Researchers hack Google Home, Echo and HomePod using a remote laser

Updated: Nov 27, 2019

Smart speakers are devices with a growing presence in homes around the world. They answer questions and follow orders such as "what will the weather be like tomorrow" or "turn off the lights in the room", the latter provided that there are appliances with a wireless connection.

Three of the world's largest companies, Apple, Google, and Amazon, have a smart speaker in their product catalog. Each of them has its own artificial intelligence, Alexa being Amazon's, Google Assistant's Google's, and Siri's Apple's.

These devices are not without controversy. Being connected to the Internet, there is a question of whether they are as reliable as the manufacturers announce. Some of them, such as Siri or Alexa, have a team to evaluate the quality of responses and requests, although they now offer the possibility of not participating in the improvement program.

After discovering that some Amazon Echo and Google Home applications cause these speakers to constantly spy on you, a group of researchers has managed to manipulate them in a most curious way: with a laser pointer.

A hack that allows you to induce commands of all kinds

The guys from ArsTechnica comment that it is possible to hack smart speakers Google Home, Amazon Echo and Apple HomePod using a laser pointer. With this technique, they can inject inaudible or even sometimes invisible commands that allow opening doors or entering websites.

Apparently, aiming with a low-intensity laser at one of these systems opens the ban on entering commands from up to 110 meters away. Also, since most of these systems do not need authentication, attacks do not require a password or PIN code. Even if it were, the code could be discovered by "brute force" as there are no limits of attempts.

In the case of Apple HomePod, personal requests are activated by default. This function allows you to send messages, make calls or create reminders when our iPhone is close, authenticated and connected to the Wi-Fi network. In addition, authentication is also enabled by default for secure requests such as reading notes, reminders or calendar events.

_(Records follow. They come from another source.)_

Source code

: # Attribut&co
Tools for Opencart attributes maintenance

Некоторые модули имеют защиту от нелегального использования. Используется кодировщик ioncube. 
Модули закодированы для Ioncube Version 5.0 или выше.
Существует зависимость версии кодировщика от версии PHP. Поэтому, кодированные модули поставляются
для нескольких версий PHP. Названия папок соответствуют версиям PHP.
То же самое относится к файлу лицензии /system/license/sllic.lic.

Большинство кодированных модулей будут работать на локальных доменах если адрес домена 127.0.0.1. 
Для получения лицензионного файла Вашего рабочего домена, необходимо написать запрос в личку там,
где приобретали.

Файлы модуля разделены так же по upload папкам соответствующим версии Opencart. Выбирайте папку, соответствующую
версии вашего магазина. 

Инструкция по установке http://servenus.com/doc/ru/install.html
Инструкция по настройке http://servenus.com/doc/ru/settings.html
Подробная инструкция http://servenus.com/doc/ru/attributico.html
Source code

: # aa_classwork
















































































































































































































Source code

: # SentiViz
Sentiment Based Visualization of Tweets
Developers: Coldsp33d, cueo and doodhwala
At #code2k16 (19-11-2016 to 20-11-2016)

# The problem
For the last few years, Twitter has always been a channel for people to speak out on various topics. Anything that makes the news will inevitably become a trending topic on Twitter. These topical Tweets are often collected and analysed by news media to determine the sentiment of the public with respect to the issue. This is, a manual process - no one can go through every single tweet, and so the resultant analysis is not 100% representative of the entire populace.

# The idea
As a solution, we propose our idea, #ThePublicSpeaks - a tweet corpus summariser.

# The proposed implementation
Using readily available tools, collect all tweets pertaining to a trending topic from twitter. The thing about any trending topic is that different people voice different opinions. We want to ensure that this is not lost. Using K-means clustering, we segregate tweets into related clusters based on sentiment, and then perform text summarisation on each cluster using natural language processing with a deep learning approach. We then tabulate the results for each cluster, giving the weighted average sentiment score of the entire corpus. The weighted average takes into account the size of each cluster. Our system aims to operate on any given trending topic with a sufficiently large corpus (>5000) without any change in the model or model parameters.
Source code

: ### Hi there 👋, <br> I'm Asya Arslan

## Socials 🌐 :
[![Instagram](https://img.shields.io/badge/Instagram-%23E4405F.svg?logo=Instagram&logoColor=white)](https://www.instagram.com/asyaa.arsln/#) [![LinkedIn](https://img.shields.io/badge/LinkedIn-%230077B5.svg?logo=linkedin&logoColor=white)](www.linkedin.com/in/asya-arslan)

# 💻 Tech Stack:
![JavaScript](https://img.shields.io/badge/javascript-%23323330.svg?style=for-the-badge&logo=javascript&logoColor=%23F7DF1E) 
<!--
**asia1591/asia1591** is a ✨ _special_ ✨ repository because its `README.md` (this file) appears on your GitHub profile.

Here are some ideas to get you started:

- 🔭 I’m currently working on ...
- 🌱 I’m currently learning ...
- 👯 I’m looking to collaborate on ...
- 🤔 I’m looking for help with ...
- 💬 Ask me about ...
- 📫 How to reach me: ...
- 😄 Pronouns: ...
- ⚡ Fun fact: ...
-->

Although one of these smart speakers could be manipulated with a long-distance laser, for example, from another building, or even a telephoto lens can be used to go even further, the device must be visible, that is, near a window.

A vulnerability of MEMS microphones

It is possible to hack smart speakers due to the vulnerability of microphones that use MEMS technology (microelectromechanical systems). These components respond to light as if it were a sound. Although this method has only been tested with Siri, Alexa, Google Assistant, Facebook Portal and a small number of tablets and smartphones, it is believed to affect all microphones with this technology.

But not only is it enough that the device in question is visible but also, in most cases, the laser has to be aimed at a specific part. On the other hand, attendees usually respond with visual or audible signals when they detect an activation command (Hey Siri, Alexa, Ok, Google), so the user, if close, is notified.